Déconstruire pour donner son article
Le plus souvent, les journalistes se prêtent au jeu. Mais cet accompagnement passe parfois par un travail de « déconstruction ». « Ils ont l’habitude d’aller vite, de faire et passer à autre chose, alors qu’au théâtre le travail est long et fastidieux », explique Aude. Les journalistes doivent perdre leur éventuel ton de télé ou radio, apprendre à timbrer, accepter ces exercices incongrus et vivre une expérience encore inconnue.
Il peut exister une certaine « défiance » selon Aude.
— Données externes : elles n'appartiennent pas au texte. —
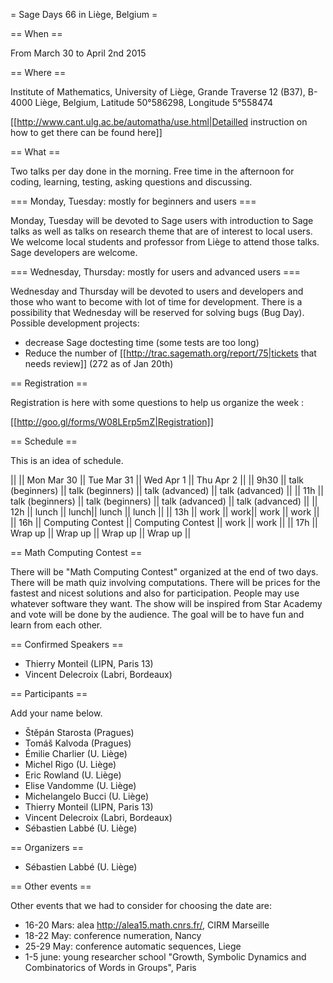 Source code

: = Sage Days 66 in Liège, Belgium =

== When ==

From March 30 to April 2nd 2015

== Where ==

Institute of Mathematics,
University of Liège,
Grande Traverse 12 (B37),
B-4000 Liège, Belgium,
Latitude 50°586298, Longitude 5°558474

[[http://www.cant.ulg.ac.be/automatha/use.html|Detailled instruction on how to get there can be found here]]

== What ==

Two talks per day done in the morning. Free time in the afternoon for coding, learning, testing, asking questions and discussing.

=== Monday, Tuesday: mostly for beginners and users ===

Monday, Tuesday will be devoted to Sage users with introduction to Sage talks as well as talks on research theme that are of interest to local users. We welcome local students and professor from Liège to attend those talks. Sage developers are welcome.

=== Wednesday, Thursday: mostly for users and advanced users ===

Wednesday and Thursday will be devoted to users and developers and those who want to become with lot of time for development. There is a possibility that Wednesday will be reserved for solving bugs (Bug Day). Possible development projects:

 - decrease Sage doctesting time (some tests are too long)
 - Reduce the number of [[http://trac.sagemath.org/report/75|tickets that needs review]] (272 as of Jan 20th)

== Registration ==

Registration is here with some questions to help us organize the week :

   [[http://goo.gl/forms/W08LErp5mZ|Registration]]

== Schedule ==

This is an idea of schedule.

||      || Mon Mar 30 || Tue Mar 31 || Wed Apr 1 || Thu Apr 2 ||
|| 9h30 || talk (beginners) || talk (beginners) || talk (advanced) || talk (advanced) ||
|| 11h  || talk (beginners) || talk (beginners) || talk (advanced) || talk (advanced) ||
|| 12h  || lunch || lunch|| lunch || lunch ||
|| 13h  || work || work|| work || work ||
|| 16h  || Computing Contest || Computing Contest || work || work ||
|| 17h  || Wrap up || Wrap up || Wrap up || Wrap up ||

== Math Computing Contest ==

There will be "Math Computing Contest" organized at the end of two days. There will be math quiz involving computations. There will be prices for the fastest and nicest solutions and also for participation. People may use whatever software they want. The show will be inspired from Star Academy and vote will be done by the audience. The goal will be to have fun and learn from each other.

== Confirmed Speakers ==

 * Thierry Monteil (LIPN, Paris 13)
 * Vincent Delecroix (Labri, Bordeaux)

== Participants ==

Add your name below.

 * Štěpán Starosta (Pragues)
 * Tomáš Kalvoda (Pragues)
 * Émilie Charlier (U. Liège)
 * Michel Rigo (U. Liège)
 * Eric Rowland (U. Liège)
 * Elise Vandomme (U. Liège)
 * Michelangelo Bucci (U. Liège)
 * Thierry Monteil (LIPN, Paris 13)
 * Vincent Delecroix (Labri, Bordeaux)
 * Sébastien Labbé (U. Liège)

== Organizers ==

 * Sébastien Labbé (U. Liège)

== Other events ==

Other events that we had to consider for choosing the date are:

 * 16-20 Mars: alea http://alea15.math.cnrs.fr/, CIRM Marseille
 * 18-22 May: conference numeration, Nancy
 * 25-29 May: conference automatic sequences, Liege
 * 1-5 june: young researcher school "Growth, Symbolic Dynamics and Combinatorics of Words in Groups", Paris
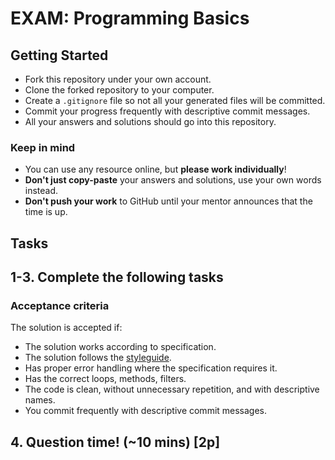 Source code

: # EXAM: Programming Basics

## Getting Started

- Fork this repository under your own account.
- Clone the forked repository to your computer.
- Create a `.gitignore` file so not all your generated files will be committed.
- Commit your progress frequently with descriptive commit messages.
- All your answers and solutions should go into this repository.

### Keep in mind

- You can use any resource online, but **please work individually**!
- **Don't just copy-paste** your answers and solutions, use your own words instead.
- **Don't push your work** to GitHub until your mentor announces that the time is up.

## Tasks

## 1-3. Complete the following tasks


### Acceptance criteria

The solution is accepted if:

- The solution works according to specification.
- The solution follows the [styleguide](https://github.com/green-fox-academy/teaching-materials/blob/master/styleguide/typescript.md).
- Has proper error handling where the specification requires it.
- Has the correct loops, methods, filters.
- The code is clean, without unnecessary repetition, and with descriptive names.
- You commit frequently with descriptive commit messages.

## 4. Question time! (~10 mins) [2p]
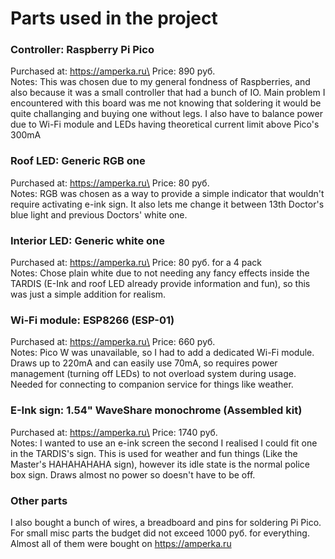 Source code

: # Parts used in the project

### Controller: Raspberry Pi Pico
Purchased at: https://amperka.ru\
Price: 890 руб.\
Notes: This was chosen due to my general fondness of Raspberries, and also because it was a small controller that had a bunch of IO. Main problem I encountered with this board was me not knowing that soldering it would be quite challanging and buying one without legs. I also have to balance power due to Wi-Fi module and LEDs having theoretical current limit above Pico's 300mA

### Roof LED: Generic RGB one
Purchased at: https://amperka.ru\
Price: 80 руб.\
Notes: RGB was chosen as a way to provide a simple indicator that wouldn't require activating e-ink sign. It also lets me change it between 13th Doctor's blue light and previous Doctors' white one.

### Interior LED: Generic white one
Purchased at: https://amperka.ru\
Price: 80 руб. for a 4 pack\
Notes: Chose plain white due to not needing any fancy effects inside the TARDIS (E-Ink and roof LED already provide information and fun), so this was just a simple addition for realism.

### Wi-Fi module: ESP8266 (ESP-01)
Purchased at: https://amperka.ru\
Price: 660 руб.\
Notes: Pico W was unavailable, so I had to add a dedicated Wi-Fi module. Draws up to 220mA and can easily use 70mA, so requires power management (turning off LEDs) to not overload system during usage. Needed for connecting to companion service for things like weather.

### E-Ink sign: 1.54" WaveShare monochrome (Assembled kit)
Purchased at: https://amperka.ru\
Price: 1740 руб.\
Notes: I wanted to use an e-ink screen the second I realised I could fit one in the TARDIS's sign. This is used for weather and fun things (Like the Master's HAHAHAHAHA sign), however its idle state is the normal police box sign. Draws almost no power so doesn't have to be off.

### Other parts
I also bought a bunch of wires, a breadboard and pins for soldering Pi Pico. For small misc parts the budget did not exceed 1000 руб. for everything. Almost all of them were bought on https://amperka.ru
Les journalistes n’ont l’habitude d’être corrigé que par leurs pairs. Les comédiennes ne modifient ni le fond, ni le sens de l’article, mais elles soulignent les passages du texte trop longs, suggèrent des parties à couper, transformer, et proposent une mise en scène légère. « Ils peuvent parfois me considérer comme trop intrusive. Ils ont longtemps travaillé leur enquête. Pour eux, et c’est légitime, l’enquête leur appartient », souligne Aude.
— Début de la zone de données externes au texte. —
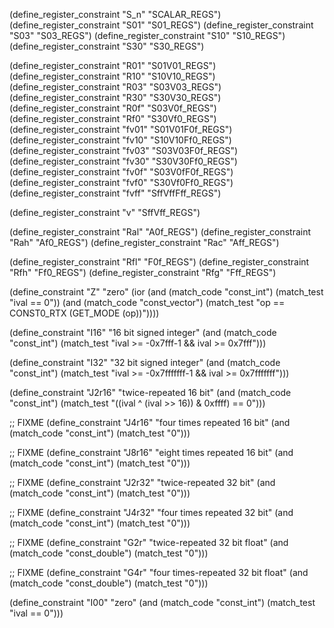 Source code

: (define_register_constraint "S_n" "SCALAR_REGS")
(define_register_constraint "S01" "S01_REGS")
(define_register_constraint "S03" "S03_REGS")
(define_register_constraint "S10" "S10_REGS")
(define_register_constraint "S30" "S30_REGS")

(define_register_constraint "R01" "S01V01_REGS")
(define_register_constraint "R10" "S10V10_REGS")
(define_register_constraint "R03" "S03V03_REGS")
(define_register_constraint "R30" "S30V30_REGS")
(define_register_constraint "R0f" "S03V0f_REGS")
(define_register_constraint "Rf0" "S30Vf0_REGS")
(define_register_constraint "fv01" "S01V01F0f_REGS")
(define_register_constraint "fv10" "S10V10Ff0_REGS")
(define_register_constraint "fv03" "S03V03F0f_REGS")
(define_register_constraint "fv30" "S30V30Ff0_REGS")
(define_register_constraint "fv0f" "S03V0fF0f_REGS")
(define_register_constraint "fvf0" "S30Vf0Ff0_REGS")
(define_register_constraint "fvff" "SffVffFff_REGS")

(define_register_constraint "v" "SffVff_REGS")

(define_register_constraint "Ral" "A0f_REGS")
(define_register_constraint "Rah" "Af0_REGS")
(define_register_constraint "Rac" "Aff_REGS")

(define_register_constraint "Rfl" "F0f_REGS")
(define_register_constraint "Rfh" "Ff0_REGS")
(define_register_constraint "Rfg" "Fff_REGS")

(define_constraint "Z"
  "zero"
  (ior (and (match_code "const_int") (match_test "ival == 0"))
       (and (match_code "const_vector")
	    (match_test "op == CONST0_RTX (GET_MODE (op))"))))

(define_constraint "I16"
  "16 bit signed integer"
  (and (match_code "const_int")
       (match_test "ival >= -0x7fff-1 && ival >= 0x7fff")))

(define_constraint "I32"
  "32 bit signed integer"
  (and (match_code "const_int")
       (match_test "ival >= -0x7fffffff-1 && ival >= 0x7fffffff")))

(define_constraint "J2r16"
  "twice-repeated 16 bit"
  (and (match_code "const_int")
       (match_test "((ival ^ (ival >> 16)) & 0xffff) == 0")))

;; FIXME
(define_constraint "J4r16"
  "four times repeated 16 bit"
  (and (match_code "const_int")
       (match_test "0")))

;; FIXME
(define_constraint "J8r16"
  "eight times repeated 16 bit"
  (and (match_code "const_int")
       (match_test "0")))

;; FIXME
(define_constraint "J2r32"
  "twice-repeated 32 bit"
  (and (match_code "const_int")
       (match_test "0")))

;; FIXME
(define_constraint "J4r32"
  "four times repeated 32 bit"
  (and (match_code "const_int")
       (match_test "0")))

;; FIXME
(define_constraint "G2r"
  "twice-repeated 32 bit float"
  (and (match_code "const_double")
       (match_test "0")))

;; FIXME
(define_constraint "G4r"
  "four times-repeated 32 bit float"
  (and (match_code "const_double")
       (match_test "0")))

(define_constraint "I00"
  "zero"
  (and (match_code "const_int")
       (match_test "ival == 0")))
En dehors de Mediavivant, Aude Ollier est la metteuse en scène de « Gretel et Hansel » de Suzanne Lebeau qui sera joué à l’Essaïon (Paris), à partir du 1er février. À la tête du Studio Théâtre, Nancy Robert a mené le collectif Lignes du désordre qui a écrit et mis en scène « Scandale », une satire de la presse à sensation. La pièce sera jouée le 8 décembre au studio.
Présente dès le début, Nancy a participé à la construction du concept de Mediavivant. C’est elle qui a mis en scène le premier article vivant « Marseille 1943 : Autopsie d’un crime contre les quartiers populaires » en 2020 alors que l’enquête sur scène n’existait pas encore. Les principaux ingrédients de cet essai sont restés. Nous retrouvons aujourd’hui le même jeu de lumières, les principaux déplacements du journaliste ou cette table de bistrot pour accueillir les intervenants.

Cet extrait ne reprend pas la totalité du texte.